* _Brief_: Only lines that contain the word "rather" belong in the answer; copy them from the records below.

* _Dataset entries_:

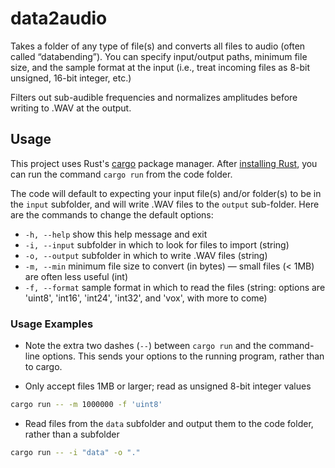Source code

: # data2audio

Takes a folder of any type of file(s) and converts all files to audio (often called “databending”). You can specify input/output paths, minimum file size, and the sample format at the input (i.e., treat incoming files as 8-bit unsigned, 16-bit integer, etc.)

Filters out sub-audible frequencies and normalizes amplitudes before writing to .WAV at the output.

## Usage

This project uses Rust's [cargo](https://doc.rust-lang.org/book/ch01-03-hello-cargo.html) package manager. After [installing Rust](https://doc.rust-lang.org/book/ch01-01-installation.html#installation), you can run the command `cargo run` from the code folder.

The code will default to expecting your input file(s) and/or folder(s) to be in the `input` subfolder, and will write .WAV files to the `output` sub-folder. Here are the commands to change the default options:

- `-h, --help` show this help message and exit
- `-i, --input` subfolder in which to look for files to import (string)
- `-o, --output` subfolder in which to write .WAV files (string)
- `-m, --min` minimum file size to convert (in bytes) — small files (< 1MB) are often less useful (int)
- `-f, --format` sample format in which to read the files (string: options are 'uint8', 'int16', 'int24', 'int32', and 'vox', with more to come)

### Usage Examples

- Note the extra two dashes (`--`) between `cargo run` and the command-line options. This sends your options to the running program, rather than to cargo.

- Only accept files 1MB or larger; read as unsigned 8-bit integer values

```sh
cargo run -- -m 1000000 -f 'uint8'
```

- Read files from the `data` subfolder and output them to the code folder, rather than a subfolder

```sh
cargo run -- -i "data" -o "."
```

* _Output_:
- Note the extra two dashes (`--`) between `cargo run` and the command-line options. This sends your options to the running program, rather than to cargo.
- Read files from the `data` subfolder and output them to the code folder, rather than a subfolder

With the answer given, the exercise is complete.